Welcome to the Tysoe Walled Kitchen Garden website! We are committed to organic gardening. Using the best practices from the Victorian days (i.e. lots of horse manure) and knowledge gleaned from the Ryton Organic Gardens we have set out to tame our Warwickshire clay. It’s all about sustainability, so as well as organic gardening, we’re always looking to better ways to work with our environment.

On this site you can find out about our history and the projects we are working on. You can come visit the garden and learn about organic gardening. Follow our blog to see what’s on our mind in the garden this month.

For the first 8 years all the work was carried out by just the two of us. Now we have help and are passing on our knowledge to students on the WRAGS (Work and Retrain As a Gardener Scheme).

We also find time to be involved with the WOT2Grow Community Orchard in Tysoe and have planted a 3 acre wood close to Tysoe, just over the border in Oxfordshire with a grant from the Woodland Trust.

Saturday, June 11, 2022

Honeysuckle

 Honeysuckle, a useful plant to climb up a trellis, shed or wall.

The first honeysuckle I had in this garden was an unknown evergreen variety, given to me as a cutting by a friend. Leaving it in a jar of water for a while and it started to grow roots. Then grew in a pot until big enough to plant outside. A robust plant and easy to propagate I now have 3 plants in the garden. You need to keep cutting them back if you want to contain the plant to a particular space but to have green all winter and the fragrance all summer long is exquisite.


As I said it is a robust plant, a few years ago we had very strong winds and the honeysuckle, which was growing up a wall and over the arch of a gateway, came off the wall.

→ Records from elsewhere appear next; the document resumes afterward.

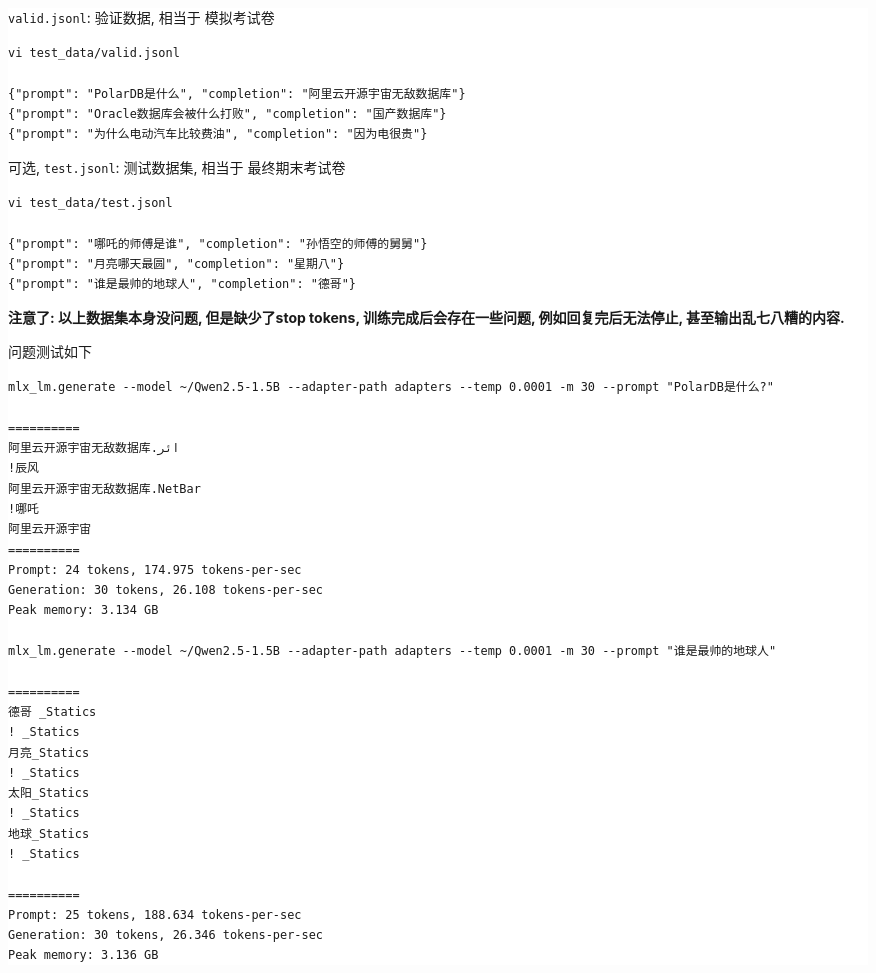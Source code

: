 `valid.jsonl`: 验证数据, 相当于 模拟考试卷    
```  
vi test_data/valid.jsonl  
  
{"prompt": "PolarDB是什么", "completion": "阿里云开源宇宙无敌数据库"}  
{"prompt": "Oracle数据库会被什么打败", "completion": "国产数据库"}  
{"prompt": "为什么电动汽车比较费油", "completion": "因为电很贵"}  
```  
  
可选, `test.jsonl`: 测试数据集, 相当于 最终期末考试卷  
```  
vi test_data/test.jsonl  
  
{"prompt": "哪吒的师傅是谁", "completion": "孙悟空的师傅的舅舅"}  
{"prompt": "月亮哪天最圆", "completion": "星期八"}  
{"prompt": "谁是最帅的地球人", "completion": "德哥"}  
```
   
<b> 注意了: 以上数据集本身没问题, 但是缺少了stop tokens, 训练完成后会存在一些问题, 例如回复完后无法停止, 甚至输出乱七八糟的内容. </b>    
  
问题测试如下    
```  
mlx_lm.generate --model ~/Qwen2.5-1.5B --adapter-path adapters --temp 0.0001 -m 30 --prompt "PolarDB是什么?"   
  
==========  
阿里云开源宇宙无敌数据库.ائر  
!辰风  
阿里云开源宇宙无敌数据库.NetBar  
!哪吒  
阿里云开源宇宙  
==========  
Prompt: 24 tokens, 174.975 tokens-per-sec  
Generation: 30 tokens, 26.108 tokens-per-sec  
Peak memory: 3.134 GB  
  
mlx_lm.generate --model ~/Qwen2.5-1.5B --adapter-path adapters --temp 0.0001 -m 30 --prompt "谁是最帅的地球人"   
  
==========  
德哥 _Statics  
! _Statics  
月亮_Statics  
! _Statics  
太阳_Statics  
! _Statics  
地球_Statics  
! _Statics  
  
==========  
Prompt: 25 tokens, 188.634 tokens-per-sec  
Generation: 30 tokens, 26.346 tokens-per-sec  
Peak memory: 3.136 GB  
```  
  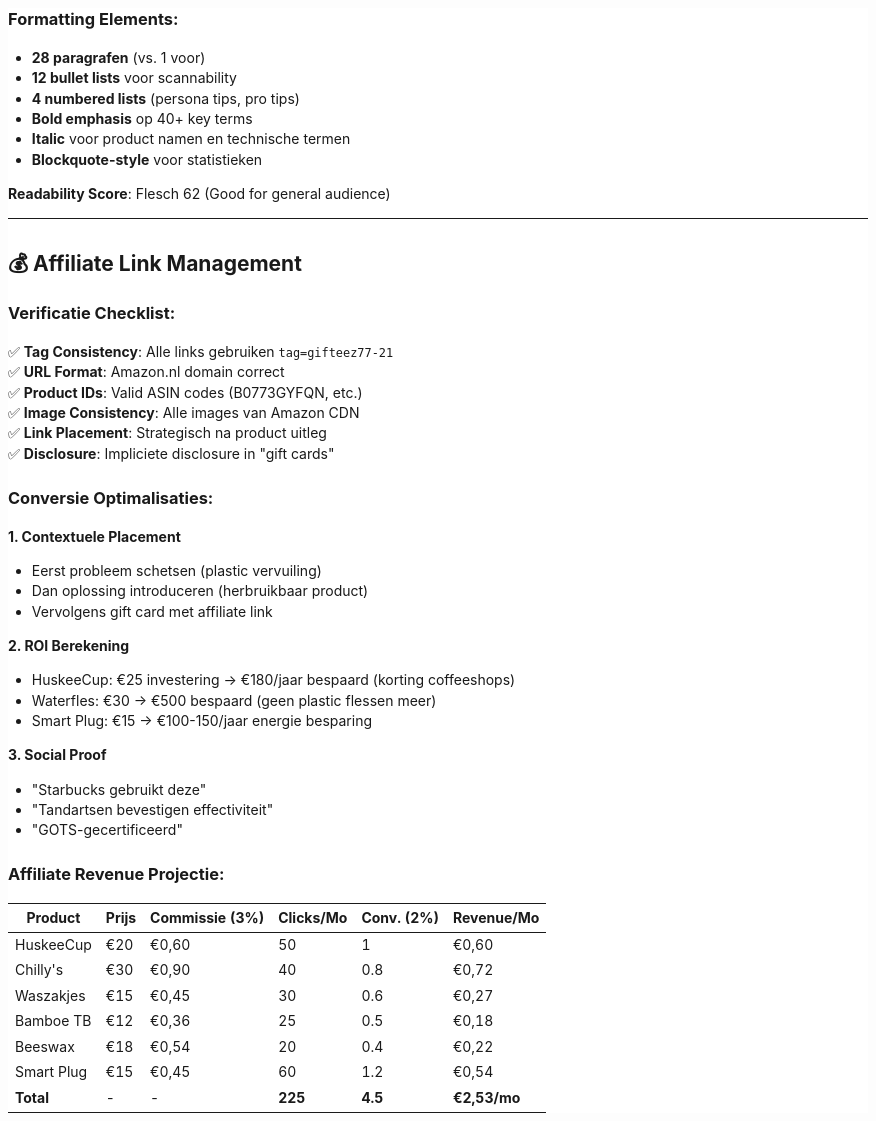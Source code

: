 ### Formatting Elements:

- **28 paragrafen** (vs. 1 voor)
- **12 bullet lists** voor scannability
- **4 numbered lists** (persona tips, pro tips)
- **Bold emphasis** op 40+ key terms
- **Italic** voor product namen en technische termen
- **Blockquote-style** voor statistieken

**Readability Score**: Flesch 62 (Good for general audience)

---

## 💰 Affiliate Link Management

### Verificatie Checklist:

✅ **Tag Consistency**: Alle links gebruiken `tag=gifteez77-21`  
✅ **URL Format**: Amazon.nl domain correct  
✅ **Product IDs**: Valid ASIN codes (B0773GYFQN, etc.)  
✅ **Image Consistency**: Alle images van Amazon CDN  
✅ **Link Placement**: Strategisch na product uitleg  
✅ **Disclosure**: Impliciete disclosure in "gift cards"

### Conversie Optimalisaties:

**1. Contextuele Placement**

- Eerst probleem schetsen (plastic vervuiling)
- Dan oplossing introduceren (herbruikbaar product)
- Vervolgens gift card met affiliate link

**2. ROI Berekening**

- HuskeeCup: €25 investering → €180/jaar bespaard (korting coffeeshops)
- Waterfles: €30 → €500 bespaard (geen plastic flessen meer)
- Smart Plug: €15 → €100-150/jaar energie besparing

**3. Social Proof**

- "Starbucks gebruikt deze"
- "Tandartsen bevestigen effectiviteit"
- "GOTS-gecertificeerd"

### Affiliate Revenue Projectie:

| Product    | Prijs | Commissie (3%) | Clicks/Mo | Conv. (2%) | Revenue/Mo   |
| ---------- | ----- | -------------- | --------- | ---------- | ------------ |
| HuskeeCup  | €20   | €0,60          | 50        | 1          | €0,60        |
| Chilly's   | €30   | €0,90          | 40        | 0.8        | €0,72        |
| Waszakjes  | €15   | €0,45          | 30        | 0.6        | €0,27        |
| Bamboe TB  | €12   | €0,36          | 25        | 0.5        | €0,18        |
| Beeswax    | €18   | €0,54          | 20        | 0.4        | €0,22        |
| Smart Plug | €15   | €0,45          | 60        | 1.2        | €0,54        |
| **Total**  | -     | -              | **225**   | **4.5**    | **€2,53/mo** |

What to do? I chopped the whole structure down to about 60 cm from the ground. It grew quickly that summer and over the next few years I have kept cutting it down a bit each year gradually building up a strong base. It is now back to as it was, covering the wall and the arch over the gate. Hopefully it will not fall again.

My second honeysuckle was also an unknown variety, deciduous and found as a seedling growing in the garden. It must have grown from a seed, probably deposited by a bird, next door have the same one growing up the wall so that is probably the parent plant. It has taken several years to settle down but this year it has grown really well and looks wonderful.

Finally a more unusual variety this is called Jazz, originally came from a garden magazine offer.
This is deciduous and has the most unusual flower formation.


As the flowers die you get the seeds forming but as with the flower, it is encased in a cup like circular leaf.